企業の社会的責任
[ キギョウノシャカイテキセキニン ]
企業は社会的な存在であり、自社の利益、経済合理性を追求するだけではなく、ステークホルダー(利害関係者)全体の利益を考えて行動するべきであるとの考え方であり、環境保護のみならず、行動法令の遵守、人権擁護、消費者保護などの分野についても責任を有するとされている。この背景には、「マルチ・ステークホルダー・エコノミー」と呼ぶべき新たな時代の到来がある。最近は、大企業のみならず、市場拡大を目指す事業者や地場産品等の高付加価値化を狙う地域にもこのような動きが拡大しており、「CSR(企業の社会的責任)報告書」等を作成する事業者も増えてきている。

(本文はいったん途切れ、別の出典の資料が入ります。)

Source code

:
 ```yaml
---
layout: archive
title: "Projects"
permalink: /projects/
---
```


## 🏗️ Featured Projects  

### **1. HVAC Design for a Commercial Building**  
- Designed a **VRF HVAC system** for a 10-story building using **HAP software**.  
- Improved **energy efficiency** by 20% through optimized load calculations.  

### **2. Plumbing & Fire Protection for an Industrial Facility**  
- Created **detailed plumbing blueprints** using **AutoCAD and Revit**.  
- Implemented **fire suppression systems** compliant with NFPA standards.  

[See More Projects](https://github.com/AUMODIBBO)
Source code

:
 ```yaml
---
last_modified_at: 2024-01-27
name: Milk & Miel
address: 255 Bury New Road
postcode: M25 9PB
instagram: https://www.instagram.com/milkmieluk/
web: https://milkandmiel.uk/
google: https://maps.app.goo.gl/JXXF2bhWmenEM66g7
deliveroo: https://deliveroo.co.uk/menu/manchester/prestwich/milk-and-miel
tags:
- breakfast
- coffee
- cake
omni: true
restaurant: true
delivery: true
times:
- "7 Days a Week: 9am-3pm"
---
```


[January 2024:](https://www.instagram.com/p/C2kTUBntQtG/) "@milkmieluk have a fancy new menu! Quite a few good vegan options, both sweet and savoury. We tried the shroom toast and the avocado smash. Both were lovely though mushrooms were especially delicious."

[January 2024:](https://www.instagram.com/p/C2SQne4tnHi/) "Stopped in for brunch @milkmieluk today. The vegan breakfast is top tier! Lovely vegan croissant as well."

このような意識の高まりを受けて、EU理事会は、平成14年7月、「企業の社会的責任:持続的な発展への企業貢献」という報告を出し、EUの積極的な姿勢を表明するとともに、企業のCSRに関わる情報公開や監査等についての具体的指針を示した。また、ISOは、CSRの国際規格化について検討し、第1世代の「品質」(ISO9000)、第2世代の「環境」(ISO14001)に続いて、第3世代のマネジメントを「企業の社会的責任」と位置づけ規格化への作業が進められている。
なお、平成13年の内閣府の調査では、企業の社会的役割として回答者の66%が「環境保護」を挙げており、今後企業が社会的信用を得るために力を入れるべきものとして71%が「環境保護」を挙げていることが注目される。